In 2002 China’s economy accounted for about 5% of global GDP, but today it contributes around 15%. That triples the impact that any Chinese slowdown will have on global economic momentum (which was already slowing}.
The current crisis has also coincided with China’s Lunar New Year holiday, which involves heavy travel and is the peak period for Chinese consumer spending. This unfortunate timing is likely to magnify both the spread and the economic impact of the virus.
The vast majority of the coronavirus cases are still in China, and the Chinese government is being credited with responding quickly. Currently, 60 million people are under regional lock down. If the virus is contained, the economic damage is likely to be contained as well, and bond yields might only dip marginally in response.
The next stage of the crisis will be determined by whether the spread of the virus to other countries intensifies. Right now, there are only a handful of cases in 25 countries. If those numbers rise, so will contagion fears (and bond yields).
From a Canadian perspective, while our direct trade with China is limited, it has long been the marginal buyer of most of the world’s commodities. That means changes in Chinese demand heavily influence commodity prices, which are important to our economy. Falling commodity prices could create a powerful economic headwind.
Historically, health emergencies have typically had limited and short-term economic impacts. Except … the global financial system is now both more interconnected and more indebted than ever.
When an economic shock hits, other pockets of vulnerability can be exposed. Here is a great John Mauldin article on the topic. It features this quote, which summarizes the uncertainty of risk very well:
Imagine, Buchanan says, dropping one grain of sand after another onto a table. A pile soon develops. Eventually, just one grain starts an avalanche. Most of the time, it’s a small one. But sometimes, it builds up and it seems like one whole side of the pile slides down to the bottom.

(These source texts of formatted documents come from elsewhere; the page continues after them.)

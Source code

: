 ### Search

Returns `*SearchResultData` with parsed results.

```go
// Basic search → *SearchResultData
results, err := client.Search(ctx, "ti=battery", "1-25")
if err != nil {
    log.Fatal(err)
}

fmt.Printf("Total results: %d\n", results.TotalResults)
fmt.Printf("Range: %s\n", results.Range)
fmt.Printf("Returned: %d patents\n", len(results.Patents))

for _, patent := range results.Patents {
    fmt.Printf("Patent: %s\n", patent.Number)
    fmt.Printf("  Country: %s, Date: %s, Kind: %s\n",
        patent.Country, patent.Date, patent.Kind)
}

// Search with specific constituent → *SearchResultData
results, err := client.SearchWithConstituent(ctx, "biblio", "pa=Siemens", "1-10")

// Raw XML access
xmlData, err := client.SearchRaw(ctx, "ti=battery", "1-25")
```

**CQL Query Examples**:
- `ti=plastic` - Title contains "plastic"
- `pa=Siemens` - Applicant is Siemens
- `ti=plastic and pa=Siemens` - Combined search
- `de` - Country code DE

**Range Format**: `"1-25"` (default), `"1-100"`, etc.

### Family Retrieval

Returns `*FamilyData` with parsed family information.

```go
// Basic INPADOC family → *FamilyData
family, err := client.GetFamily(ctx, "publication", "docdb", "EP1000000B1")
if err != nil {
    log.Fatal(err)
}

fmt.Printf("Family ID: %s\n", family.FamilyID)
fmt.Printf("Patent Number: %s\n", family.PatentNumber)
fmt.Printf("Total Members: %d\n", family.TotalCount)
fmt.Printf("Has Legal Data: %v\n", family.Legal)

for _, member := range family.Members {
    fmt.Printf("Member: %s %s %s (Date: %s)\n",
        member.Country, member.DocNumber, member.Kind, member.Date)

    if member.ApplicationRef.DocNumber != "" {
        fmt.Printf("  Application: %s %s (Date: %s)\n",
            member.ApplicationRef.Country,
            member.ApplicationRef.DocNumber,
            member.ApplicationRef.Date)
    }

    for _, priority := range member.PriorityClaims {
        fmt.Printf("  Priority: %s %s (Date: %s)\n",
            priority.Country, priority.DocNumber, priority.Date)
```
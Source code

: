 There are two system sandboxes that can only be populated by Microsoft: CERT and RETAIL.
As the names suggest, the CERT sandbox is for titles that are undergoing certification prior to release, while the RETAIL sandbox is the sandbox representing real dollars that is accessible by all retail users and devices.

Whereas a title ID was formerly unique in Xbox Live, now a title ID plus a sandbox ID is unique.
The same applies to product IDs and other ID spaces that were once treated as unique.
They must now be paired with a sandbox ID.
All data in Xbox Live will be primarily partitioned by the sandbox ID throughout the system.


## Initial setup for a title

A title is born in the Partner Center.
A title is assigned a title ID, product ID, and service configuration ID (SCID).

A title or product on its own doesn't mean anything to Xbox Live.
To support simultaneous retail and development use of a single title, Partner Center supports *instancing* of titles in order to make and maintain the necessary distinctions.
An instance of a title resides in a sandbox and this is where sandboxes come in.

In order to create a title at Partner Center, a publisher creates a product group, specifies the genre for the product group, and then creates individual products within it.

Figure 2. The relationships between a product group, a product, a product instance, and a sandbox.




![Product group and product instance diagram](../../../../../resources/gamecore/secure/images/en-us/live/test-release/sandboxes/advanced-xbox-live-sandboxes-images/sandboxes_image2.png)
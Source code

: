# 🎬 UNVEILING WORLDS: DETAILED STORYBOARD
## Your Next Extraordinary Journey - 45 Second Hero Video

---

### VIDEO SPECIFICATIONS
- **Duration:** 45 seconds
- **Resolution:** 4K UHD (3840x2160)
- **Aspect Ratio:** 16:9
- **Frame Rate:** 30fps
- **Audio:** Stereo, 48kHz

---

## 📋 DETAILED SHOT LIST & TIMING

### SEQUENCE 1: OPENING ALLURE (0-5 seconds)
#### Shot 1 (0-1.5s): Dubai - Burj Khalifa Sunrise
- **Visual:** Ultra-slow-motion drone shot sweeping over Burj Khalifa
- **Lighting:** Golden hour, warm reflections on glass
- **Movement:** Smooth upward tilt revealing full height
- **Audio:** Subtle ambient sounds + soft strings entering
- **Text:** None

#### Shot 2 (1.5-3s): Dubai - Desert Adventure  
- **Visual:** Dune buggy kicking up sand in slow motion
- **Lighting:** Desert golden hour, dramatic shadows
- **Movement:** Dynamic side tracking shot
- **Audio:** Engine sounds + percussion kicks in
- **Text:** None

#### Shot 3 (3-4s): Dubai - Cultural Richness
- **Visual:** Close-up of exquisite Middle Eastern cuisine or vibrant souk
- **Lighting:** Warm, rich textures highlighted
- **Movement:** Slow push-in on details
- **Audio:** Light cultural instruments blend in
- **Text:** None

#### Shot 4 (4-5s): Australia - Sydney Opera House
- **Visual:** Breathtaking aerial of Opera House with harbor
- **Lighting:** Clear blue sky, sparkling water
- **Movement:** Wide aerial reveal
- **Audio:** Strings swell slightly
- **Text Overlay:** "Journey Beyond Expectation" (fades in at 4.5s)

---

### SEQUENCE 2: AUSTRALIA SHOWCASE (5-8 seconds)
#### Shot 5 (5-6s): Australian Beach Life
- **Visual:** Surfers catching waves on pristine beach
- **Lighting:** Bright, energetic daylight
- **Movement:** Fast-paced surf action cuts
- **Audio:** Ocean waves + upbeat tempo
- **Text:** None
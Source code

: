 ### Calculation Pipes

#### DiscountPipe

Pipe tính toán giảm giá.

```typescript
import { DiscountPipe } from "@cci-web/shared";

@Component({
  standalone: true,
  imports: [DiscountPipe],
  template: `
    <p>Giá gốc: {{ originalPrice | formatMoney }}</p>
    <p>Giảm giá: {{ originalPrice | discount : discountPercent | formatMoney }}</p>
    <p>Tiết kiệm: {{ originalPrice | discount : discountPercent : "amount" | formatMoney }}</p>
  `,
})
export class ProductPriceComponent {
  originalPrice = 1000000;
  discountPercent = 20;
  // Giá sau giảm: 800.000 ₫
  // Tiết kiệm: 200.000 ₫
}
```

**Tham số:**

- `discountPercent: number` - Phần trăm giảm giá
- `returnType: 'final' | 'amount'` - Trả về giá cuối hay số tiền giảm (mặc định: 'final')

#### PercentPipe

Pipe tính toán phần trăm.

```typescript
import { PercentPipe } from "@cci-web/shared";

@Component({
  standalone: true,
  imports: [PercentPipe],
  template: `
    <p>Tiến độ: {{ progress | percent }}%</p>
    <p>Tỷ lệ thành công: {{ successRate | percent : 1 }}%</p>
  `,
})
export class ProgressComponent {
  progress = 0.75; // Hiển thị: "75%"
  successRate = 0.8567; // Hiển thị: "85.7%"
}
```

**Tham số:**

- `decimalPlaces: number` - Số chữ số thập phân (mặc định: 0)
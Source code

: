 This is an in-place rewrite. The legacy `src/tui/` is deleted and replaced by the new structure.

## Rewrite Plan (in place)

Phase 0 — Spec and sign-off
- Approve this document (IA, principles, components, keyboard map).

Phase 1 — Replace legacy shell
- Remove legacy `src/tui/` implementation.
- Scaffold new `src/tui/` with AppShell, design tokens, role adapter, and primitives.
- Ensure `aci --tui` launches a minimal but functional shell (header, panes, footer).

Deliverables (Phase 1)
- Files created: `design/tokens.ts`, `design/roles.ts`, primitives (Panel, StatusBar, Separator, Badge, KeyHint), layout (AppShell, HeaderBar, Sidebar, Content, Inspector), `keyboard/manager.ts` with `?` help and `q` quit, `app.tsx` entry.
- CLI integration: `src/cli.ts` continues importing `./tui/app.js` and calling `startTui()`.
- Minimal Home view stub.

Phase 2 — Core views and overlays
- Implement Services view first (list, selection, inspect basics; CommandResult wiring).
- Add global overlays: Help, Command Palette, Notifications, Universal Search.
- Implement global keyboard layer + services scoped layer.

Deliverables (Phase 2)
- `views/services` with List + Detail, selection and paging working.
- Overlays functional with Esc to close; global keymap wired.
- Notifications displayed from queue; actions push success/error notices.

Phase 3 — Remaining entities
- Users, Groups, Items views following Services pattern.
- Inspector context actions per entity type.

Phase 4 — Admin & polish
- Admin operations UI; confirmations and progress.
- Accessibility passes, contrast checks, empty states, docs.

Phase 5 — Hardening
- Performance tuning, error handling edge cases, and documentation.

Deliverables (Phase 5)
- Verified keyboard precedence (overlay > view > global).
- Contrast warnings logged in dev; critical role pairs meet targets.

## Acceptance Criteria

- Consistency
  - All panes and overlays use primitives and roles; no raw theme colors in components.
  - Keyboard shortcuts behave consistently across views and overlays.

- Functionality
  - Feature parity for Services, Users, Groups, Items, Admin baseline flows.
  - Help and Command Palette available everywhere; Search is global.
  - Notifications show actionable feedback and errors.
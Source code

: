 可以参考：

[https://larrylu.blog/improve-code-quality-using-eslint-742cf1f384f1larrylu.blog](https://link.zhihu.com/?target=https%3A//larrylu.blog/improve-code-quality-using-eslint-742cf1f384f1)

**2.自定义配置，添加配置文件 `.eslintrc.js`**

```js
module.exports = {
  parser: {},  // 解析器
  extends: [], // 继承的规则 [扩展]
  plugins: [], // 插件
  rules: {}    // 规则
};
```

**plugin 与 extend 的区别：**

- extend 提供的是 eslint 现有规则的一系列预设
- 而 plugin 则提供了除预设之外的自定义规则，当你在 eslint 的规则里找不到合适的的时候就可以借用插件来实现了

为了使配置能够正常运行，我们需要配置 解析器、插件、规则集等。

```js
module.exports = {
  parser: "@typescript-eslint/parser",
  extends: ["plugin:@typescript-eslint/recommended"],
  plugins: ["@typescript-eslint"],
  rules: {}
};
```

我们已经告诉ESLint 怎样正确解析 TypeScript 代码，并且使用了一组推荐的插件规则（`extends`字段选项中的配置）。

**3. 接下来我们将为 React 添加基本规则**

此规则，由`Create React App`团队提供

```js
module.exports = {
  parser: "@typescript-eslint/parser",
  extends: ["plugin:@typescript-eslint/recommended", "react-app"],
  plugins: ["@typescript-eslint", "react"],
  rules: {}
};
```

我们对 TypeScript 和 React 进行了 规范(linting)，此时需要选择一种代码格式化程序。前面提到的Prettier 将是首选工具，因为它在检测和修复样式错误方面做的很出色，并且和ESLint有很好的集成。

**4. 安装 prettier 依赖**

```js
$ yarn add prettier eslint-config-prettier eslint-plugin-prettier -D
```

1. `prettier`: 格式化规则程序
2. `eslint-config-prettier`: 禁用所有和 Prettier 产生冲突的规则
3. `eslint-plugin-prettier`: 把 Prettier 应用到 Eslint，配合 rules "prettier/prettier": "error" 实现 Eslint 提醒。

I’m not saying a whole side of our economic system is about to come down, but now seems like a good time to remember that shocks can often produce knock-on effects that you can’t always foresee.
Maybe that’s what on the bond market’s mind these days.
For the record, I’m rooting for total containment and a cheap over-the-counter vaccine by tomorrow at noon (and my guess is that we’d all gladly accept the rebound in bond yields and mortgage rates that would likely cause).
The Bottom Line: Coronavirus fears have triggered an investor flight to safety that is driving down bond yields and the fixed mortgage rates that are priced on them. History says that this impact should be short lived, but the global economy was already in a vulnerable state before the virus hit, and economic contagion has the potential to spread as quickly as virus contagion.
Five-year fixed-rate mortgages moved lower last week as GoC bond yields continued to drop. Five-year variable mortgage rates were unchanged.